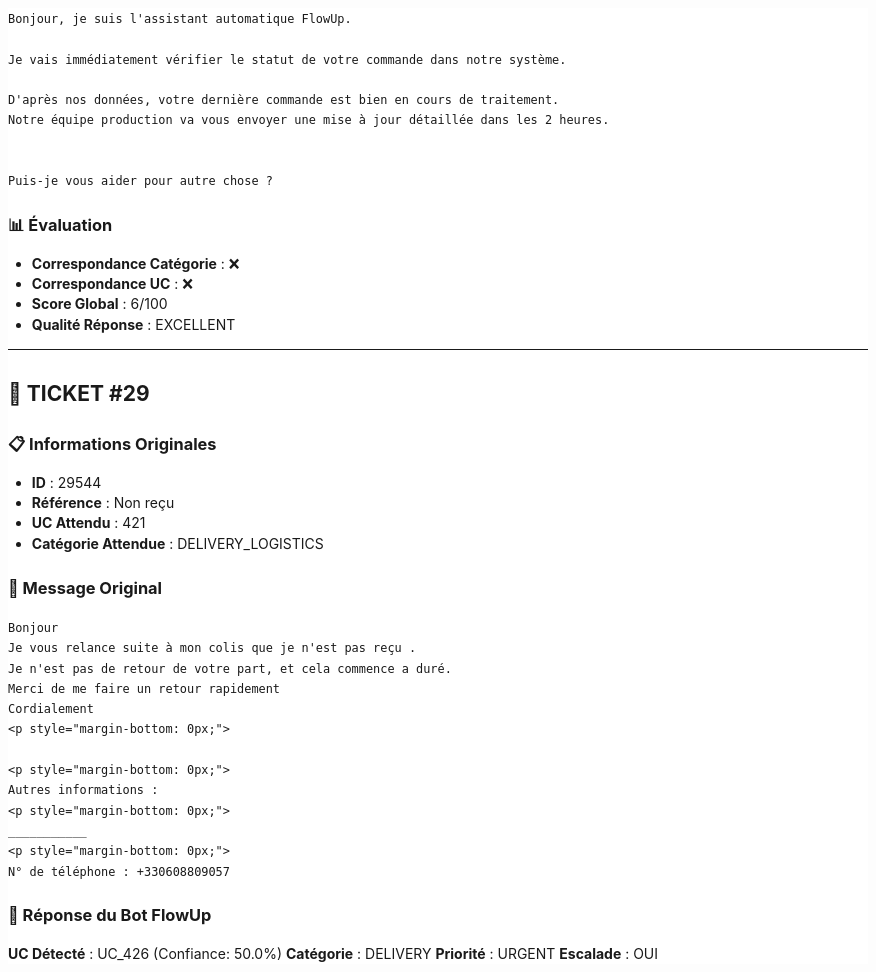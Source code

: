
 ```
Bonjour, je suis l'assistant automatique FlowUp.

Je vais immédiatement vérifier le statut de votre commande dans notre système.

D'après nos données, votre dernière commande est bien en cours de traitement.
Notre équipe production va vous envoyer une mise à jour détaillée dans les 2 heures.


Puis-je vous aider pour autre chose ?
```

### 📊 Évaluation
- **Correspondance Catégorie** : ❌
- **Correspondance UC** : ❌
- **Score Global** : 6/100
- **Qualité Réponse** : EXCELLENT

---

## 🎫 TICKET #29

### 📋 Informations Originales
- **ID** : 29544
- **Référence** : Non reçu 
- **UC Attendu** : 421
- **Catégorie Attendue** : DELIVERY_LOGISTICS

### 💬 Message Original
```
Bonjour
Je vous relance suite à mon colis que je n'est pas reçu .
Je n'est pas de retour de votre part, et cela commence a duré.
Merci de me faire un retour rapidement 
Cordialement 
<p style="margin-bottom: 0px;">

<p style="margin-bottom: 0px;">
Autres informations :
<p style="margin-bottom: 0px;">
___________
<p style="margin-bottom: 0px;">
N° de téléphone : +330608809057
```

### 🤖 Réponse du Bot FlowUp
**UC Détecté** : UC_426 (Confiance: 50.0%)
**Catégorie** : DELIVERY
**Priorité** : URGENT
**Escalade** : OUI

□ □ □ □ □ □ □

» WHAT THE TASK ASKS:
Only the pictures are dropped when you print the material; everything else is copied exactly.

» RESPONSE TO THE TASK:
Source code

:
 ```
Bonjour, je suis l'assistant automatique FlowUp.

Je vais immédiatement vérifier le statut de votre commande dans notre système.

D'après nos données, votre dernière commande est bien en cours de traitement.
Notre équipe production va vous envoyer une mise à jour détaillée dans les 2 heures.


Puis-je vous aider pour autre chose ?
```

### 📊 Évaluation
- **Correspondance Catégorie** : ❌
- **Correspondance UC** : ❌
- **Score Global** : 6/100
- **Qualité Réponse** : EXCELLENT

---

## 🎫 TICKET #29

### 📋 Informations Originales
- **ID** : 29544
- **Référence** : Non reçu 
- **UC Attendu** : 421
- **Catégorie Attendue** : DELIVERY_LOGISTICS

### 💬 Message Original
```
Bonjour
Je vous relance suite à mon colis que je n'est pas reçu .
Je n'est pas de retour de votre part, et cela commence a duré.
Merci de me faire un retour rapidement 
Cordialement 
<p style="margin-bottom: 0px;">

<p style="margin-bottom: 0px;">
Autres informations :
<p style="margin-bottom: 0px;">
___________
<p style="margin-bottom: 0px;">
N° de téléphone : +330608809057
```

### 🤖 Réponse du Bot FlowUp
**UC Détecté** : UC_426 (Confiance: 50.0%)
**Catégorie** : DELIVERY
**Priorité** : URGENT
**Escalade** : OUI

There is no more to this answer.